Intelligent et spectaculaire, Hunger Games 3 relève bel et bien le défi de faire oublier la monotonie de son prédécesseur. Cet avant-dernier acte retrouve la rage du premier, conserve la noirceur et le désenchantement dystopique du second, et même s’il n’est pas (encore) un feu d’artifice côté spectacle, on sent la saga monter en régime en direction d’un dénouement s’annonçant fabuleusement épique et dense. Intelligent dans la construction des ficelles de son canevas politico-dramatique (des qualités que l’on prêtait faussement à un Captain America 2 il y a quelques mois et qui là, sont réelles et notables), HG3 prend des allures d’échiquier terrifiant où les forces en présence placent leurs pions par quelques coups de maître, tout en exaltant un souffle que l’on pressent dévastateur. Attention, on n’ira pas jusqu’à dire que le film est une brillante parabole fascinante de profondeur analytique, décryptant avec finesse les rouages d’une révolution. Il reste un divertissement assujetti à des codes de divertissement et se veut didactique, manichéen, et vise le grand public.
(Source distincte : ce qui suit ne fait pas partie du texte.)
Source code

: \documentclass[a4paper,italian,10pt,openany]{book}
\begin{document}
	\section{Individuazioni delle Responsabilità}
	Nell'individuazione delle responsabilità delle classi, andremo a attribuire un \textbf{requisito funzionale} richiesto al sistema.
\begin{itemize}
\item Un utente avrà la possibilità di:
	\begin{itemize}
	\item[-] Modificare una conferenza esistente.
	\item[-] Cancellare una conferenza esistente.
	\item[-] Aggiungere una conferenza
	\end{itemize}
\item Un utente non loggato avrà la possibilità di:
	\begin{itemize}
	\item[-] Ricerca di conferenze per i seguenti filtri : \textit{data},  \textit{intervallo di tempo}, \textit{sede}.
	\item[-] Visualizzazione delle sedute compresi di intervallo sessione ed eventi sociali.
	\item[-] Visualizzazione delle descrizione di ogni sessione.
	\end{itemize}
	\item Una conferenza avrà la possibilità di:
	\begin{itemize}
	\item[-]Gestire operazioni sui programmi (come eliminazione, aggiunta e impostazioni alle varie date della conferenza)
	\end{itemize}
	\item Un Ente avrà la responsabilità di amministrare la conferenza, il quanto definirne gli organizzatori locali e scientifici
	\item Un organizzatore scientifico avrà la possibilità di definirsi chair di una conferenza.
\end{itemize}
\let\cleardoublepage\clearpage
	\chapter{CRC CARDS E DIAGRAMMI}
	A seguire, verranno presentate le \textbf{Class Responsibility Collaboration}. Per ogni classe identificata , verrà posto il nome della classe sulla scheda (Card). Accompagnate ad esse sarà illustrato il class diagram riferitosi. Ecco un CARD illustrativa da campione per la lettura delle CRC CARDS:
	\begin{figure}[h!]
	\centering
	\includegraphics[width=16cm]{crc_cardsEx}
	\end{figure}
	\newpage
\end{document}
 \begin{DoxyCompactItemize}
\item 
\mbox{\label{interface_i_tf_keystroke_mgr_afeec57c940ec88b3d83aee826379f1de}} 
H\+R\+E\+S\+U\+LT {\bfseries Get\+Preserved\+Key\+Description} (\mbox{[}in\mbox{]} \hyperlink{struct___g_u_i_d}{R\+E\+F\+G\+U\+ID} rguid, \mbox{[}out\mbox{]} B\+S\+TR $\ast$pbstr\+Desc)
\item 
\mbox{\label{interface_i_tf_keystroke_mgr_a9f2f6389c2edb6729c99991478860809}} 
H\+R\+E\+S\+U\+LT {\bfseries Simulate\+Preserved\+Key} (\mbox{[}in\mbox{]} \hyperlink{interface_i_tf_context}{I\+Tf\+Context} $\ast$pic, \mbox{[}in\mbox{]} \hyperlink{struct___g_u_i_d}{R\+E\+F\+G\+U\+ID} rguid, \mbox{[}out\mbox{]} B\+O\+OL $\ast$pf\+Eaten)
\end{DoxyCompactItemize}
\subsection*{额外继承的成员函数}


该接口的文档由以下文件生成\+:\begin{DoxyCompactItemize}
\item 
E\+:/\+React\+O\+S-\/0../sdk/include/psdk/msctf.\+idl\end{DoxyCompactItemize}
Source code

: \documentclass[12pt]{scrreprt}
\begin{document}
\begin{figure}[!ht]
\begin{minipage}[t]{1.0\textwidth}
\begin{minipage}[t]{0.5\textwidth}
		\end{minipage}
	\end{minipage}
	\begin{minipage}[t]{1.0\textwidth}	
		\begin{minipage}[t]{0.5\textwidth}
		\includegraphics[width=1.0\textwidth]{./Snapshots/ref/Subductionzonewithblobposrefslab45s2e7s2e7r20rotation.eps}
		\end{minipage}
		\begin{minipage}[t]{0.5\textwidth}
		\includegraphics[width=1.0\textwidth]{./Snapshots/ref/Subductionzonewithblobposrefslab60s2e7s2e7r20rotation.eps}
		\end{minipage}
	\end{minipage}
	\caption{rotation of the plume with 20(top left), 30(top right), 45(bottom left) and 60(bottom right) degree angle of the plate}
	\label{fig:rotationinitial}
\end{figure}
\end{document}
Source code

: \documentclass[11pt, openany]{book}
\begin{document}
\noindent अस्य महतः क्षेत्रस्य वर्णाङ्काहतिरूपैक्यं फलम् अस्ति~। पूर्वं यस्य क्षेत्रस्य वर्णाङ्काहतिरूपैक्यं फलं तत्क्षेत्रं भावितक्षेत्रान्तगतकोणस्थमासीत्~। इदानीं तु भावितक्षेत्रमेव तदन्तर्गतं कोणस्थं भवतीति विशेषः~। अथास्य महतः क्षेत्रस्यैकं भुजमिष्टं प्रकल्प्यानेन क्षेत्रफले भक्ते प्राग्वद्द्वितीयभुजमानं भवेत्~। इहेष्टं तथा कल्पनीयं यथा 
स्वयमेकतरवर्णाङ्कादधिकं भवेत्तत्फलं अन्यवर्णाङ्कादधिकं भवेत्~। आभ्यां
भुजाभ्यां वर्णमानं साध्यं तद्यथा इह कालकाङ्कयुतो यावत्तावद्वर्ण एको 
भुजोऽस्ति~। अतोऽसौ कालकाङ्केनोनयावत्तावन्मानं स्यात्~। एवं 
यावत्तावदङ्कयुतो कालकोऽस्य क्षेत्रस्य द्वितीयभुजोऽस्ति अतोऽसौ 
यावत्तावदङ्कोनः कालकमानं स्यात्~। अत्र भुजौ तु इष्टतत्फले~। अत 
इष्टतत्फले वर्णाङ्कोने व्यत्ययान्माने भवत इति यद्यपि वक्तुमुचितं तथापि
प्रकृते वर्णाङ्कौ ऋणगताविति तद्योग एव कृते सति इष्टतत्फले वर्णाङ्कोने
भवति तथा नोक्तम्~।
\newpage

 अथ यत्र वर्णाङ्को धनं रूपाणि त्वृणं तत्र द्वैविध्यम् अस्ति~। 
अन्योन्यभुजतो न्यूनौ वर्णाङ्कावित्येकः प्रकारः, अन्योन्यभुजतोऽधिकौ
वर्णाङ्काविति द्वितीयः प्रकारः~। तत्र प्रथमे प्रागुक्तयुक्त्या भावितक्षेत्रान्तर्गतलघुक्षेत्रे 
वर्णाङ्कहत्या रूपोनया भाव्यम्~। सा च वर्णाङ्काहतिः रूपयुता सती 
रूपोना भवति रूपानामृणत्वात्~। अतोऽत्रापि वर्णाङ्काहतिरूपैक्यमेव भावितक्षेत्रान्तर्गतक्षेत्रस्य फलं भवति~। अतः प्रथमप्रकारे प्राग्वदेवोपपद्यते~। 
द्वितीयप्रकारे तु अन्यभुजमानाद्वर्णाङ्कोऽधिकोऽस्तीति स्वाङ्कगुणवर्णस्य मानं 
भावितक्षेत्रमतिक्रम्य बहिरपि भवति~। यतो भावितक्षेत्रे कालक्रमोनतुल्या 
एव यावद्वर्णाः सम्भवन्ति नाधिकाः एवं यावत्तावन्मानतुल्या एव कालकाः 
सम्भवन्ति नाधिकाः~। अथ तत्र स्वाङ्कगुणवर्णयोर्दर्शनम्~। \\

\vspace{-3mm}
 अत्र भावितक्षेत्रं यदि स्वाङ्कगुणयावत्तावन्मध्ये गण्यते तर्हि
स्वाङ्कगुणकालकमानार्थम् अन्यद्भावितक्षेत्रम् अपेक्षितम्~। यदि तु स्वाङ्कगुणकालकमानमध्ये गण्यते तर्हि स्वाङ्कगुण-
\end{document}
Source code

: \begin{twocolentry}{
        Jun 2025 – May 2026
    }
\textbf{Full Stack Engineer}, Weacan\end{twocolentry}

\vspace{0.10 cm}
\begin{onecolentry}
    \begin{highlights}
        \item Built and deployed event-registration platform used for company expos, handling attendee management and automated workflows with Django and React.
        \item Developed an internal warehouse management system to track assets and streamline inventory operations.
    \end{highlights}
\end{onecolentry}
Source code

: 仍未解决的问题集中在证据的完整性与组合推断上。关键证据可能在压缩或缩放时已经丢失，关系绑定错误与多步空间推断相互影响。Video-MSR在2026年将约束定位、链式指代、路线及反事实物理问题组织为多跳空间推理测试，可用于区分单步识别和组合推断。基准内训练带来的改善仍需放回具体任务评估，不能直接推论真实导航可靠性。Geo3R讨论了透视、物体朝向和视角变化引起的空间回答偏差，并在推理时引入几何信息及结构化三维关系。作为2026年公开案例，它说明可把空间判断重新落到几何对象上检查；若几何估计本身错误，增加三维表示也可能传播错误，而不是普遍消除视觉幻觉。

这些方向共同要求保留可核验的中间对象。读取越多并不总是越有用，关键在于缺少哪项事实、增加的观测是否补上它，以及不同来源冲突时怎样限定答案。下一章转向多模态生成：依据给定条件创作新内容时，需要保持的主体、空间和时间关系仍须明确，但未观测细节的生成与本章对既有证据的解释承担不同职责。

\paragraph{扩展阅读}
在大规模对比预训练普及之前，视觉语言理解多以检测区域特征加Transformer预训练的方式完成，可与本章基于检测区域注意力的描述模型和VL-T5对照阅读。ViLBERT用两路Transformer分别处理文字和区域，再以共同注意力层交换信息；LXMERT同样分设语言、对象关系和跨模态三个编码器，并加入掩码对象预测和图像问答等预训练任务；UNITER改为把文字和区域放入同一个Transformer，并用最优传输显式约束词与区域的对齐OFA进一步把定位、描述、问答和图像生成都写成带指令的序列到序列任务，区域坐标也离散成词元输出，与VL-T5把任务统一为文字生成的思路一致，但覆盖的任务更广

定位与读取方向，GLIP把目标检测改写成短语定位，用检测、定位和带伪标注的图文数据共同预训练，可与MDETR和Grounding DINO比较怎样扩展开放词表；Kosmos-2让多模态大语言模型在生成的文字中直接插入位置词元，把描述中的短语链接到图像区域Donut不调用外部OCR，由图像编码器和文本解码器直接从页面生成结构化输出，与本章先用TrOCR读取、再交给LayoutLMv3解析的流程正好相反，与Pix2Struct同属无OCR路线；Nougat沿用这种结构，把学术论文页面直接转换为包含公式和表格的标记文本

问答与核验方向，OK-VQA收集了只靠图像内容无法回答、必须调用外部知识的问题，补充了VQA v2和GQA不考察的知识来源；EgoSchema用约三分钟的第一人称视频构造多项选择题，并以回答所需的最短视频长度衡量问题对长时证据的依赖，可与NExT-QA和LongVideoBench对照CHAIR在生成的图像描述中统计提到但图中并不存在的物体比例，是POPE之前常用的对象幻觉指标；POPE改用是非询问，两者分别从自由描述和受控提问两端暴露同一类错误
Toutefois, ce troisième chapitre s’efforce de se calquer sur un arc narratif soutenant des enjeux passionnants et soudainement revigorés soumis à une soupape tenue par une noirceur cruellement réaliste, même s’il ne les assume pas tous et même s’il ne va pas toujours au bout de leurs possibilités dramaturgiques.unger-games-la-revolte-part 1

On sent une puissance continue et contenue qui ne demande qu’à exploser et Hunger Games 3 se veut tout en tension grandissante. En tension mais aussi en émotion (outre celle de la présence importante d’un Philip Seymour Hoffman à qui l’on dit officiellement adieu à l’écran et auquel le film est dédié), le film comblant à ce niveau là, les lacunes de son prédécesseur. Structurellement construit avec beaucoup de discernement, HG3 est une introduction parfaite vers le final désormais très attendu. Sensationnellement haletant, visuellement somptueux, narrativement plein, émotionnellement plus grave et sérieux, ce nouveau chapitre propose un bel enchevêtrement entre adrénaline et récit initiatique, portrait politisé, tiraillements dramatiques et histoire intimiste, habilement insérée dans un univers global dépassant les seuls enjeux personnels. Tout cela pour peindre avec richesse, une insurrection montante et prête à collapser, en brossant au passage des thématiques allant de la mise en scène d’une propagande aux actes de provocation jalonnant le parcours vers la guerre civile, en passant par la conditionnement idéologique ou les difficultés à se positionner et à assumer des responsabilités acquises malgré soi. Hunger Games 3 : La Révolte s’impose comme un divertissement trois étoiles et mâture, s’illustrant par la pertinence de son écriture, par son absence de déchet, par sa réalisation propre, par ses nombreuses séquences pleine d’emphase et parfois même capables de poésie touchante, par son excellente et riche distribution, par sa BO élégante… Bref, par beaucoup de choses le plaçant dans le haut du panier de la dystopie sachant s’élever bien plus haut que le simple blockbuster couillon.